New York Kitschy, that's one that always rankles. Zany. Wacky. Disposable.
Kate Pierson and Fred Schneider are going through the list of words used to describe the B-52's over the years. Many seem equally applicable to cartoon characters.
Members of the B-52's think the band's 25th anniversary is the occasion for a two-disc anthology, "Nude on the Moon." Clockwise, from top, are Fred Schneider, Keith Strickland, Kate Pierson and Cindy Wilson.

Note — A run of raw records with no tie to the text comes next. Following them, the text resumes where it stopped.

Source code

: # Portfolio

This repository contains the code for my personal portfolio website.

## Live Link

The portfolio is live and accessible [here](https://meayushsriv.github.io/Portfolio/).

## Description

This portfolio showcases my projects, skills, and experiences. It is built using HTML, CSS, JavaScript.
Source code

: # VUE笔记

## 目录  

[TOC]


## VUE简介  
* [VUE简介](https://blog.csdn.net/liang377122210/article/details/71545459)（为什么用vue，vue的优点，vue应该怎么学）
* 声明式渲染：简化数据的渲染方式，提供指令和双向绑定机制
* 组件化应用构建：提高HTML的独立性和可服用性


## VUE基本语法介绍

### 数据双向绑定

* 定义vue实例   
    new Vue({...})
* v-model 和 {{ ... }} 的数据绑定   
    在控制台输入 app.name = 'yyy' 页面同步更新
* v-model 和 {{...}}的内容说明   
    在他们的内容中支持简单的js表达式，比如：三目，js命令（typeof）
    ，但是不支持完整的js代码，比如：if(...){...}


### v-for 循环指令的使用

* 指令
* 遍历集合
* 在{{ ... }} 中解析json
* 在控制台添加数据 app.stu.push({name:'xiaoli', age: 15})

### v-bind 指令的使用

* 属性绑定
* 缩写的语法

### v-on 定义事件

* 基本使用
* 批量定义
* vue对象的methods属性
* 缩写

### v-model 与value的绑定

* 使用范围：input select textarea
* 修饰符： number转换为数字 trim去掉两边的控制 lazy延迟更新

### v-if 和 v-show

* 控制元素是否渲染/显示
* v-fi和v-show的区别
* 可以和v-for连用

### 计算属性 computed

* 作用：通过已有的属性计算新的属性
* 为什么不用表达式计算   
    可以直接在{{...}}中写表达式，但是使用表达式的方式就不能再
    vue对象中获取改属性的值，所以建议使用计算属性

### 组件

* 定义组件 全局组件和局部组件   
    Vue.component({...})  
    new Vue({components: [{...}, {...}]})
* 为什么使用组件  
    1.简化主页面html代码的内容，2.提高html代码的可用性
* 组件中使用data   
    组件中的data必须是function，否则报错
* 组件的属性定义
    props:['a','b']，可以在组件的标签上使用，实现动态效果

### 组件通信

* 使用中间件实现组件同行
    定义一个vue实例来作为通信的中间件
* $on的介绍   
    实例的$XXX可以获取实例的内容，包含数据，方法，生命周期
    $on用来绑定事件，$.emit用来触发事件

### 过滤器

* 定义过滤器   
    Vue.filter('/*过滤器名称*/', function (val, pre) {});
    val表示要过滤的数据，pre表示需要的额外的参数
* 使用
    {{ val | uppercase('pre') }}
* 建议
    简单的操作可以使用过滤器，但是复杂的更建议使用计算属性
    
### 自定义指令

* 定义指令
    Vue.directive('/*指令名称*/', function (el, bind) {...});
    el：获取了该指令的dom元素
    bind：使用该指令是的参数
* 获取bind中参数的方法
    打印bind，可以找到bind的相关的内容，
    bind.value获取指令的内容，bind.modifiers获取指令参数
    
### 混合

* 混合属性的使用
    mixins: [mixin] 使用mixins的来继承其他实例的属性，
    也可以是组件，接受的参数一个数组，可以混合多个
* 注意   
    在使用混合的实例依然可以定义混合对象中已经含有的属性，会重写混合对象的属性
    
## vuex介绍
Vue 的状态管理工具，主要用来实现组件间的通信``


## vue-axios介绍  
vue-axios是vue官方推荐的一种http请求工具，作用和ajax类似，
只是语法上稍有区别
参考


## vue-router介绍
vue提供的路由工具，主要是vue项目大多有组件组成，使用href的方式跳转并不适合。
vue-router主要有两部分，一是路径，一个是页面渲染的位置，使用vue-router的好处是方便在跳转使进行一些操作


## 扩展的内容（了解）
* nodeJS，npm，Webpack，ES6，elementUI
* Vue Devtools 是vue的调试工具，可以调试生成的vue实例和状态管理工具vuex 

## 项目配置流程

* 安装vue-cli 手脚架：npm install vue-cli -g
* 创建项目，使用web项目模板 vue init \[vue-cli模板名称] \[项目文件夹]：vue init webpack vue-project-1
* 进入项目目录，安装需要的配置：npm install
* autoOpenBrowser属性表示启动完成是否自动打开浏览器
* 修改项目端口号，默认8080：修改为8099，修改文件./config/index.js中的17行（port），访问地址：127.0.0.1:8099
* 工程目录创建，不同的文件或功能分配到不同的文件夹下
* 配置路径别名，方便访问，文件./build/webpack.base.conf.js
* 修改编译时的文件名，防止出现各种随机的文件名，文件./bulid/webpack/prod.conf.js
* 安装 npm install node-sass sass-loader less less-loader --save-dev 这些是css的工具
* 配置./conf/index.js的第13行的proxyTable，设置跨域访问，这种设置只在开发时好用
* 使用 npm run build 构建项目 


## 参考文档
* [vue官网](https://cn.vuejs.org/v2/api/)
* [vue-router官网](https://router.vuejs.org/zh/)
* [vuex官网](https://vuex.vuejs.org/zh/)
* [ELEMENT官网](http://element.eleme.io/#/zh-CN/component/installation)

Missing is guitarist Ricky Wilson.
"It's like how comedy movies don't get the Academy Award," Pierson said. "If you have a sense of humor and a sense of fun, it means that you can't be serious."
The band's 25th anniversary is an occasion for a two-disc anthology, "Nude on the Moon," and, perhaps, a re-evaluation.
"At the beginning of this, people thought that we were a one-off thing, that we would never last," Schneider said. "We've outlasted all the other bands they were raving about in 1978."
The B-52's are responsible for a camp classic ("Rock Lobster") and a song ("Love Shack") that's heard more often at weddings than "The Chicken Dance."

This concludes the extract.